Chemoresistance, primarily driven by leukemic stem cells (LSC), remains a major challenge in the treatment of acute myeloid leukemia (AML). LSC exist within a highly specialized immune and non-hematopoietic bone marrow (BM) microenvironment that becomes altered throughout the progression of the disease. The mechanistic details of this crosstalk between LSC and their immune and non-immune bystander microenvironment cells remain poorly defined. To better understand the immune BM niche in AML, we utilized RNA-sequencing and spatial transcriptomics on archived core bone marrow biopsies (cBMB) and bone marrow aspirates (BMA) pre- and post-7+3 induction chemotherapy.

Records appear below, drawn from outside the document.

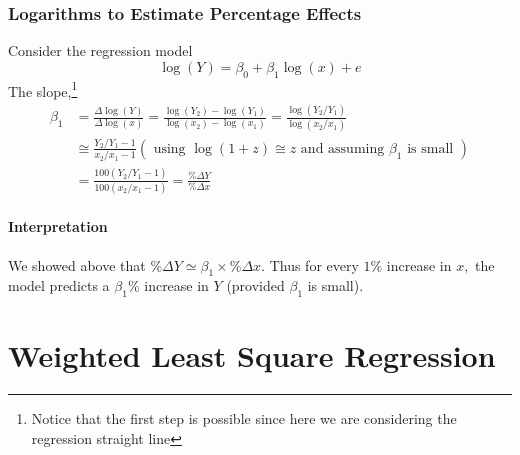 \documentclass[11pt]{article}
\begin{document}
\subsubsection{Logarithms to Estimate Percentage Effects}
Consider the regression model
\begin{equation*}
    \log (Y)=\beta_{0}+\beta_{1} \log (x)+e
\end{equation*}
The slope,\footnote{Notice that the first step is possible since here we are considering the regression straight line}
\begin{align*}
    \beta_{1} &=\frac{\Delta \log (Y)}{\Delta \log (x)} =\frac{\log \left(Y_{2}\right)-\log \left(Y_{1}\right)}{\log \left(x_{2}\right)-\log \left(x_{1}\right)}
    =\frac{\log \left(Y_{2} / Y_{1}\right)}{\log \left(x_{2} / x_{1}\right)} \\
    &\cong \frac{Y_{2} / Y_{1}-1}{x_{2} / x_{1}-1}\left(\text { using } \log (1+z) \cong z \text { and assuming } \beta_{1} \text { is small }\right) \\
    &=\frac{100\left(Y_{2} / Y_{1}-1\right)}{100\left(x_{2} / x_{1}-1\right)} =\frac{\% \Delta Y}{\% \Delta x}
\end{align*}

\paragraph{Interpretation} We showed above that $\% \Delta Y \simeq \beta_{1} \times \% \Delta x$. Thus for every \(1 \%\) increase in \(x,\) the model predicts a \(\beta_{1} \%\) increase in \(Y\) (provided
\(\beta_{1}\) is small).


\section{Weighted Least Square Regression}
\end{document}

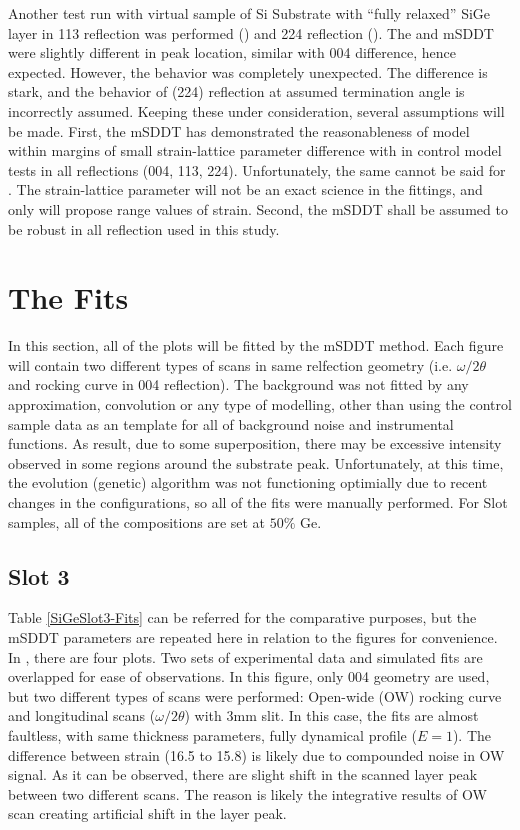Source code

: Another test run with virtual sample of Si Substrate with ``fully relaxed'' SiGe layer in 113 reflection was performed () and 224 reflection ().
The \RADS  and mSDDT were slightly different in peak location, similar with 004 difference, hence expected.  However, the \LEPTOS behavior was completely unexpected.  The difference is stark, and the behavior of (224) reflection at assumed termination angle is incorrectly assumed.  Keeping these under consideration, several assumptions will be made.  First, the mSDDT has demonstrated the reasonableness of model within margins of small strain-lattice parameter difference with \RADS in control model tests in all reflections (004, 113, 224).  Unfortunately, the same cannot be said for \LEPTOS.  The strain-lattice parameter will not be an exact science in the fittings, and only will propose range values of  strain.  Second, the mSDDT shall be assumed to be robust in all reflection used in this study.

\section{The Fits}

In this section, all of the plots will be fitted by the mSDDT method.  Each figure will contain two different types of scans in same relfection geometry (i.e. $\omega/2\theta$ and rocking curve in 004 reflection).  The background was not fitted by any approximation, convolution or any type of modelling, other than using the control sample data as an template for all of background noise and instrumental functions.  As result, due to some superposition, there may be excessive intensity observed in some regions around the substrate peak.  Unfortunately, at this time, the evolution (genetic) algorithm was not functioning optimially due to recent changes in the \MathLogo configurations, so all of the fits were manually performed.  For Slot samples, all of the compositions are set at $50\%$ Ge.

\subsection{Slot 3}

Table \ref{SiGeSlot3-Fits} can be referred for the comparative purposes, but the mSDDT parameters are repeated here in relation to the figures for convenience.  In , there are four plots.  Two sets of experimental data and simulated fits are overlapped for ease of observations.  In this figure, only 004 geometry are used, but two different types of scans were performed:  Open-wide (OW) rocking curve and longitudinal scans ($\omega/2\theta$) with 3mm slit.  In this case, the fits are almost faultless, with same thickness parameters, fully dynamical profile ($E = 1$).  The difference between strain (16.5 to 15.8)  is likely due to compounded noise in OW signal.  As it can be observed, there are slight shift in the scanned layer peak between two different scans.  The reason is likely the integrative results of OW scan creating artificial shift in the layer peak.

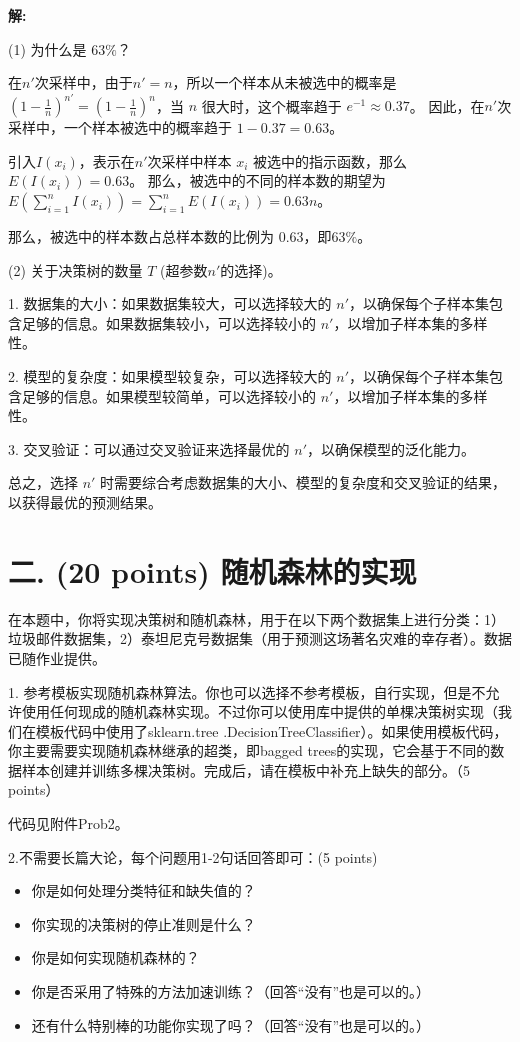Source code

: \documentclass[8pt]{article}
\begin{document}
\textbf{\large 解:}

(1) 为什么是 $63\%$？

在$n'$次采样中，由于$n' = n$，所以一个样本从未被选中的概率是 $(1 - \frac{1}{n})^{n'} = (1 - \frac{1}{n})^{n}$，当 $n$ 很大时，这个概率趋于 $e^{-1} \approx 0.37$。
因此，在$n'$次采样中，一个样本被选中的概率趋于 $1 - 0.37 = 0.63$。

引入$I(x_i)$，表示在$n'$次采样中样本 $x_i$ 被选中的指示函数，那么 $E(I(x_i)) = 0.63$。
那么，被选中的不同的样本数的期望为$
E\left(\sum_{i=1}^{n}I(x_i)\right) 
= \sum_{i=1}^{n}E(I(x_i)) = 0.63n$。

那么，被选中的样本数占总样本数的比例为 $0.63$，即$63\%$。

(2) 关于决策树的数量 $T$ (超参数$n'$的选择)。

1. 数据集的大小：如果数据集较大，可以选择较大的 $n'$，以确保每个子样本集包含足够的信息。如果数据集较小，可以选择较小的 $n'$，以增加子样本集的多样性。

2. 模型的复杂度：如果模型较复杂，可以选择较大的 $n'$，以确保每个子样本集包含足够的信息。如果模型较简单，可以选择较小的 $n'$，以增加子样本集的多样性。

3. 交叉验证：可以通过交叉验证来选择最优的 $n'$，以确保模型的泛化能力。

总之，选择 $n'$ 时需要综合考虑数据集的大小、模型的复杂度和交叉验证的结果，以获得最优的预测结果。

\vspace{3em}


\section*{二. (20 points) 随机森林的实现}

在本题中，你将实现决策树和随机森林，用于在以下两个数据集上进行分类：1）垃圾邮件数据集，2）泰坦尼克号数据集（用于预测这场著名灾难的幸存者）。数据已随作业提供。

1. 参考模板实现随机森林算法。你也可以选择不参考模板，自行实现，但是不允许使用任何现成的随机森林实现。不过你可以使用库中提供的单棵决策树实现（我们在模板代码中使用了sklearn.tree .DecisionTreeClassifier）。如果使用模板代码，你主要需要实现随机森林继承的超类，即bagged trees的实现，它会基于不同的数据样本创建并训练多棵决策树。完成后，请在模板中补充上缺失的部分。（5 points）

{\color{blue} 代码见附件Prob2。}

2.不需要长篇大论，每个问题用1-2句话回答即可：(5 points)
\begin{itemize}
\item 你是如何处理分类特征和缺失值的？
\item 你实现的决策树的停止准则是什么？
\item 你是如何实现随机森林的？
\item 你是否采用了特殊的方法加速训练？（回答“没有”也是可以的。）
\item 还有什么特别棒的功能你实现了吗？（回答“没有”也是可以的。）
\end{itemize}
\end{document}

To examine the immune microenvironment in the context of AML treatment, we performed bulk RNA sequencing on archived cBMBs and BMAs, collected at diagnosis and following 7+3 induction chemotherapy. Using CIBERSORT and a single-cell RNA-seq reference dataset (GSE253355), we deconvoluted immune populations in 22 AML cBMB, and 6 diagnostic BMA samples, the latter enriched for hematopoietic and stromal compartments. Surprisingly, there were few differences in the relative abundance of immune cell types between non-responders (NR) (no complete response after 7+3 induction, defined as ≥5% AML blasts) and responders (R) (complete response after 7+3 induction, defined as <5% AML blasts). However, there were notable alterations in B cell proportions between R and NR. NR exhibited significant enrichment of early B cell progenitors including common lymphoid progenitors (CLP) (diagnosis padj = 0.082, post-treatment padj = 0.082) and Pro B cells (diagnosis padj = 0.096, post-treatment padj = 0.027) in both diagnostic and post-treatment cBMB. However, there was a decrease in the proportion of plasma cells in NR post-treatment (padj = 0.16). The aspirate samples showed similar trends at diagnosis. These included an enrichment of CLP (padj = 0.232), Pro B cells (padj = 0.092), and Pre B cells (padj = 0.09), in NR and a decrease in Plasma cells in NR (padj. = 0.276). Notably, at both diagnosis and post-treatment, R displayed significant upregulation of IgG and IgA class-switched immunoglobulin genes, indicative of functional plasma cell activity. Together with the CIBERSORT analysis, this differential gene expression indicated an enrichment in B cell progenitors in NR and an enrichment in frequency and likely functionality of plasma cells in R.

Next, to assess the spatial architecture of the AML niche, we used 10x Visium CytAssist platform to perform spatial transcriptomics (ST) on cBMB. The assay was performed on decalcified FFPE cBMB from 3 R and 3 NR samples procured at diagnosis and 14/15 days after induction chemotherapy with DV200 scores >30%. Through Seurat clustering, we identified three similar spatial domains across all post-treatment samples. We defined these as myeloid, stromal and lymphoid areas. Differential expression analysis of the lymphoid areas revealed significant differences between R and NR with plasma cell genes upregulated in R. IGKC and IGHG1 were the top upregulated genes in R compared to NR. Additionally, GSEA analysis of lymphoid areas revealed the top gene sets enriched in R to be ‘B cell mediated immunity’ and ‘Hay bone marrow plasma cells’, further supporting our observations of enriched plasma cells in R from the bulk RNA seq datasets.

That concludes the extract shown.